(Beginning of MATERIALS PROVIDED)
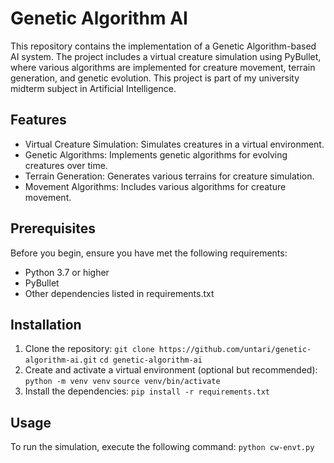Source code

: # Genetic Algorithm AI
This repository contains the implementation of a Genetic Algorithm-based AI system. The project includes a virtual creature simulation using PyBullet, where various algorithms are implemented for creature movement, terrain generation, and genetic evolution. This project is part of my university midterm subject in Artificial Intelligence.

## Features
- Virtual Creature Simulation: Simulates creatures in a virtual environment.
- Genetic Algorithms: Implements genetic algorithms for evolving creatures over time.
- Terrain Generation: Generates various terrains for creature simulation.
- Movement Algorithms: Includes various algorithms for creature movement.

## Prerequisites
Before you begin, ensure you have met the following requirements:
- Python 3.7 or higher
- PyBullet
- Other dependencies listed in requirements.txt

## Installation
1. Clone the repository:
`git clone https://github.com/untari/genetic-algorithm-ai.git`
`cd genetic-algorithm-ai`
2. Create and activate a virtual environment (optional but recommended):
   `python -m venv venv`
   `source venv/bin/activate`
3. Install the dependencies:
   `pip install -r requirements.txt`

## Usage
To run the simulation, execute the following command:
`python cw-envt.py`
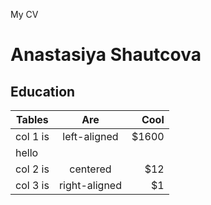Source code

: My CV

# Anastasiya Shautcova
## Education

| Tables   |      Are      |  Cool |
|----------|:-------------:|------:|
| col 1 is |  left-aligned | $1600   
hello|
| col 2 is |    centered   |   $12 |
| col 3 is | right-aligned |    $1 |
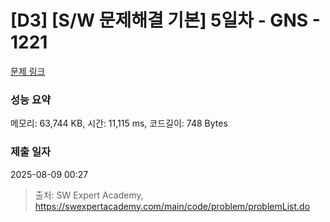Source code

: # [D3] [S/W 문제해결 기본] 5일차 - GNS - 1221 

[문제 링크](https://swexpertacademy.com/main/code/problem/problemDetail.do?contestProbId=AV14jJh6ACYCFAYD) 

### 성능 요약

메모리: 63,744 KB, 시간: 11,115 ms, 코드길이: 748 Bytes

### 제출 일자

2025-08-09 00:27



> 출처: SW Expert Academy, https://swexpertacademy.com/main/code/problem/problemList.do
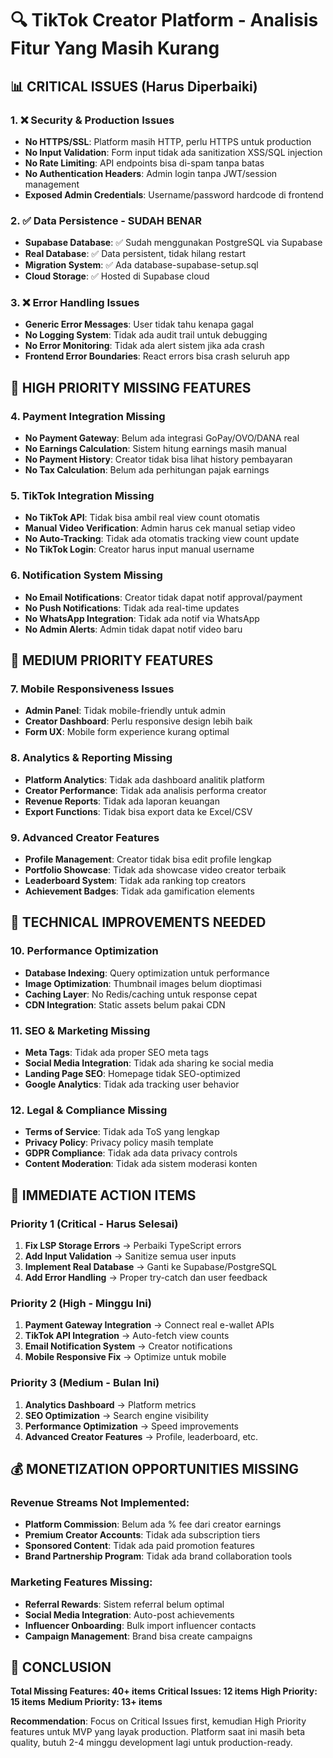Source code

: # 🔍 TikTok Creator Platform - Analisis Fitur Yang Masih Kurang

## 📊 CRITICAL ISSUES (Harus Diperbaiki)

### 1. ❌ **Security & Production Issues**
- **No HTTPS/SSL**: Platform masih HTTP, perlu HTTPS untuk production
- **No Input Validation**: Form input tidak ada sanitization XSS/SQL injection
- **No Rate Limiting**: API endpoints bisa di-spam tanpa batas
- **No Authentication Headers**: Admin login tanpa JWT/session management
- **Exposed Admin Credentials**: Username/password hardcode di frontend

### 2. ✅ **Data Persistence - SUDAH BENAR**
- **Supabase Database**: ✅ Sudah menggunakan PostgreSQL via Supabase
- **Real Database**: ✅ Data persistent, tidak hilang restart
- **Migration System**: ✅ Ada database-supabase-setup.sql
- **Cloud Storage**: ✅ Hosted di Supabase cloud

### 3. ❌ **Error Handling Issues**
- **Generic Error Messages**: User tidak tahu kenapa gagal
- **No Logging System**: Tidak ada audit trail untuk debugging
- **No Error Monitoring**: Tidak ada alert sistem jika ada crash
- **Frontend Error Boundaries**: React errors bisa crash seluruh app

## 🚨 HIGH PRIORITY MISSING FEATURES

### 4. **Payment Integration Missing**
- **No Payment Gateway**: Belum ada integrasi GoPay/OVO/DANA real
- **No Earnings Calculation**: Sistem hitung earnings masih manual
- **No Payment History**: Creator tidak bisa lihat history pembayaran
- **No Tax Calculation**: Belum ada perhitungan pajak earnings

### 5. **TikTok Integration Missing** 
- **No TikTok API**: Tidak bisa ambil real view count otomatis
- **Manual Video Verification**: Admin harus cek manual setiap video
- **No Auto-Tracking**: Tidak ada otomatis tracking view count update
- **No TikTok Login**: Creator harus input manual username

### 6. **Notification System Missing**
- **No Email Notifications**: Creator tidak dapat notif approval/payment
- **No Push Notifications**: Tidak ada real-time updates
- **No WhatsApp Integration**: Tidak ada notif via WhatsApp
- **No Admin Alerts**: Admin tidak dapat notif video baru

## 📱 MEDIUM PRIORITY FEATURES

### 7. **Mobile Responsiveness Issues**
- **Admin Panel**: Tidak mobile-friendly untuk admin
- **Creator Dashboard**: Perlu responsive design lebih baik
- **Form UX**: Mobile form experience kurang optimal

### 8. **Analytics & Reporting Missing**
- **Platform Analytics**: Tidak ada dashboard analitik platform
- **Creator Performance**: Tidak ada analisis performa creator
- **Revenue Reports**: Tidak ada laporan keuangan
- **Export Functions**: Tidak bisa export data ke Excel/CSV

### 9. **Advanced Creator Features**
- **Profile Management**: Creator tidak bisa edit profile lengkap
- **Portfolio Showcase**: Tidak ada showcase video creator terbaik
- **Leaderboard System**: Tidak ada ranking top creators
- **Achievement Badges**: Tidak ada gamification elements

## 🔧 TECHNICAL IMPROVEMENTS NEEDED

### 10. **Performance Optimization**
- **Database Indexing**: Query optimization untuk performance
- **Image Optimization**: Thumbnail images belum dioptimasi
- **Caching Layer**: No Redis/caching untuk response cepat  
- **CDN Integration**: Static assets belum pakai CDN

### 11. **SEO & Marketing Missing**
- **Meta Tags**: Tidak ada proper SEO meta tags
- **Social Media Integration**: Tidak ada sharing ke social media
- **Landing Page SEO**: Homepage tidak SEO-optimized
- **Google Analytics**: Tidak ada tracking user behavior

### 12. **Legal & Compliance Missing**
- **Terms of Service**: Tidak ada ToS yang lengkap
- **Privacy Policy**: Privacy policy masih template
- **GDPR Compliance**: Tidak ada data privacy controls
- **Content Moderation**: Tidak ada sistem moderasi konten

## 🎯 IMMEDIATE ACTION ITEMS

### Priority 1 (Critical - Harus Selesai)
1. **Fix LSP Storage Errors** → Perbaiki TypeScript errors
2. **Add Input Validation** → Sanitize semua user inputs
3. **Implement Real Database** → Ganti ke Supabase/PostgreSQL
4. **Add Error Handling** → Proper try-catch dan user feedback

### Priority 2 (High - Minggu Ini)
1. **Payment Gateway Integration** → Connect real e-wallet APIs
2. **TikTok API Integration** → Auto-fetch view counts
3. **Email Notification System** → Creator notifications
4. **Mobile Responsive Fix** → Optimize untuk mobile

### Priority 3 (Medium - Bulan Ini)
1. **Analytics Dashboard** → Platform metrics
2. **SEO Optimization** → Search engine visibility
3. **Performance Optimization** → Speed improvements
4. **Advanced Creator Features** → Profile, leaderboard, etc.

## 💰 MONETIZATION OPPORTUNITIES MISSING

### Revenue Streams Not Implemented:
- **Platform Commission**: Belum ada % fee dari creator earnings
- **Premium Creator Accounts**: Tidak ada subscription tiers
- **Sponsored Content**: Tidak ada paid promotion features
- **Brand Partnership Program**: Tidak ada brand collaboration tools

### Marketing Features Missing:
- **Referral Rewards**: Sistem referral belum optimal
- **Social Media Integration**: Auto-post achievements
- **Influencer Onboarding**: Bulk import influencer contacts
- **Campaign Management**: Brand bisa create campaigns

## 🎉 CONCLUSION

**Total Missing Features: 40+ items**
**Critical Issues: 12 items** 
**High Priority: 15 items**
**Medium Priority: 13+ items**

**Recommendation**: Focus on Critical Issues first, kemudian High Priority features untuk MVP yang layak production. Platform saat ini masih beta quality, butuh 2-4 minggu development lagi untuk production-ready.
(End of MATERIALS PROVIDED)
EXERCISE INSTRUCTIONS. Go through the lines above. Select every one that has the string "errors".

EXERCISE OUTPUT.
- **Frontend Error Boundaries**: React errors bisa crash seluruh app
1. **Fix LSP Storage Errors** → Perbaiki TypeScript errors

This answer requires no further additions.